(Extracted records)
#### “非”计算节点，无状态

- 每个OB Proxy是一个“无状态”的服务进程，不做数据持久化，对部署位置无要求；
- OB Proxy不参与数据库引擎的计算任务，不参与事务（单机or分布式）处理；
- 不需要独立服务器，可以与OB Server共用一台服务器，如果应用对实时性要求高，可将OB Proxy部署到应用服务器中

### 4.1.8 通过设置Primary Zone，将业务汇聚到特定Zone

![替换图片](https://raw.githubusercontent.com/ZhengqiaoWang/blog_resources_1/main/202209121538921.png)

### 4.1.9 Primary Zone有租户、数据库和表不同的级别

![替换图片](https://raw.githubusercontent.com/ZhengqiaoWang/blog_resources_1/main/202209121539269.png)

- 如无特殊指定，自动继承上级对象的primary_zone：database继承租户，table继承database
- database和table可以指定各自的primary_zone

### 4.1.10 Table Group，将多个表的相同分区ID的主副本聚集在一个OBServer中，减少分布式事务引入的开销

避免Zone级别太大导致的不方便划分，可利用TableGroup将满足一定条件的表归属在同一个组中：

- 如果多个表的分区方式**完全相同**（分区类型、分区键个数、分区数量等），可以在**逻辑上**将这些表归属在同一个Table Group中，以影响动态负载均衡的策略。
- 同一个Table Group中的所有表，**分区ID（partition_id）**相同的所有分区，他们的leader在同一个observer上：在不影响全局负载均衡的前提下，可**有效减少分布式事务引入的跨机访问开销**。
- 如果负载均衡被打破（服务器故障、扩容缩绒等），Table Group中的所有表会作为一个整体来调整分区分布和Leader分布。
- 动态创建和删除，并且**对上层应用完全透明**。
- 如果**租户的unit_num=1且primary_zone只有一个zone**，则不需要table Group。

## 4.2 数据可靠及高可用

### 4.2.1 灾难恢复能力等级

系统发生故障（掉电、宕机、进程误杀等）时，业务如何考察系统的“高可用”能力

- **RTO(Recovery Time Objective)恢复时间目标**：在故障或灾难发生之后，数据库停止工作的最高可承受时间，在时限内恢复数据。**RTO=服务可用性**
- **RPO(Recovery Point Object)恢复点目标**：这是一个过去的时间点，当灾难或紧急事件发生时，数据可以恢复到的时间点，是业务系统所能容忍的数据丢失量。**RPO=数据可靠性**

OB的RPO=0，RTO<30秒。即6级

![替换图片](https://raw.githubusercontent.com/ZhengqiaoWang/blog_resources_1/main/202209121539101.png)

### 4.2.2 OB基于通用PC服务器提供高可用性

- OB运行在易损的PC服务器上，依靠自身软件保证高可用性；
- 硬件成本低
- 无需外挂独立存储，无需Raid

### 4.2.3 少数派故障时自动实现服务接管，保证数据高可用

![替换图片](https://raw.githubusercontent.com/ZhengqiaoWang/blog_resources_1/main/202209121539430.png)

EXERCISE →
Give the data again exactly, line for line.

COMPLETED EXERCISE →
#### “非”计算节点，无状态

- 每个OB Proxy是一个“无状态”的服务进程，不做数据持久化，对部署位置无要求；
- OB Proxy不参与数据库引擎的计算任务，不参与事务（单机or分布式）处理；
- 不需要独立服务器，可以与OB Server共用一台服务器，如果应用对实时性要求高，可将OB Proxy部署到应用服务器中

### 4.1.8 通过设置Primary Zone，将业务汇聚到特定Zone

![替换图片](https://raw.githubusercontent.com/ZhengqiaoWang/blog_resources_1/main/202209121538921.png)

### 4.1.9 Primary Zone有租户、数据库和表不同的级别

![替换图片](https://raw.githubusercontent.com/ZhengqiaoWang/blog_resources_1/main/202209121539269.png)

- 如无特殊指定，自动继承上级对象的primary_zone：database继承租户，table继承database
- database和table可以指定各自的primary_zone

### 4.1.10 Table Group，将多个表的相同分区ID的主副本聚集在一个OBServer中，减少分布式事务引入的开销

避免Zone级别太大导致的不方便划分，可利用TableGroup将满足一定条件的表归属在同一个组中：

- 如果多个表的分区方式**完全相同**（分区类型、分区键个数、分区数量等），可以在**逻辑上**将这些表归属在同一个Table Group中，以影响动态负载均衡的策略。
- 同一个Table Group中的所有表，**分区ID（partition_id）**相同的所有分区，他们的leader在同一个observer上：在不影响全局负载均衡的前提下，可**有效减少分布式事务引入的跨机访问开销**。
- 如果负载均衡被打破（服务器故障、扩容缩绒等），Table Group中的所有表会作为一个整体来调整分区分布和Leader分布。
- 动态创建和删除，并且**对上层应用完全透明**。
- 如果**租户的unit_num=1且primary_zone只有一个zone**，则不需要table Group。

## 4.2 数据可靠及高可用

### 4.2.1 灾难恢复能力等级

系统发生故障（掉电、宕机、进程误杀等）时，业务如何考察系统的“高可用”能力

- **RTO(Recovery Time Objective)恢复时间目标**：在故障或灾难发生之后，数据库停止工作的最高可承受时间，在时限内恢复数据。**RTO=服务可用性**
- **RPO(Recovery Point Object)恢复点目标**：这是一个过去的时间点，当灾难或紧急事件发生时，数据可以恢复到的时间点，是业务系统所能容忍的数据丢失量。**RPO=数据可靠性**

OB的RPO=0，RTO<30秒。即6级

![替换图片](https://raw.githubusercontent.com/ZhengqiaoWang/blog_resources_1/main/202209121539101.png)

### 4.2.2 OB基于通用PC服务器提供高可用性

- OB运行在易损的PC服务器上，依靠自身软件保证高可用性；
- 硬件成本低
- 无需外挂独立存储，无需Raid

### 4.2.3 少数派故障时自动实现服务接管，保证数据高可用

![替换图片](https://raw.githubusercontent.com/ZhengqiaoWang/blog_resources_1/main/202209121539430.png)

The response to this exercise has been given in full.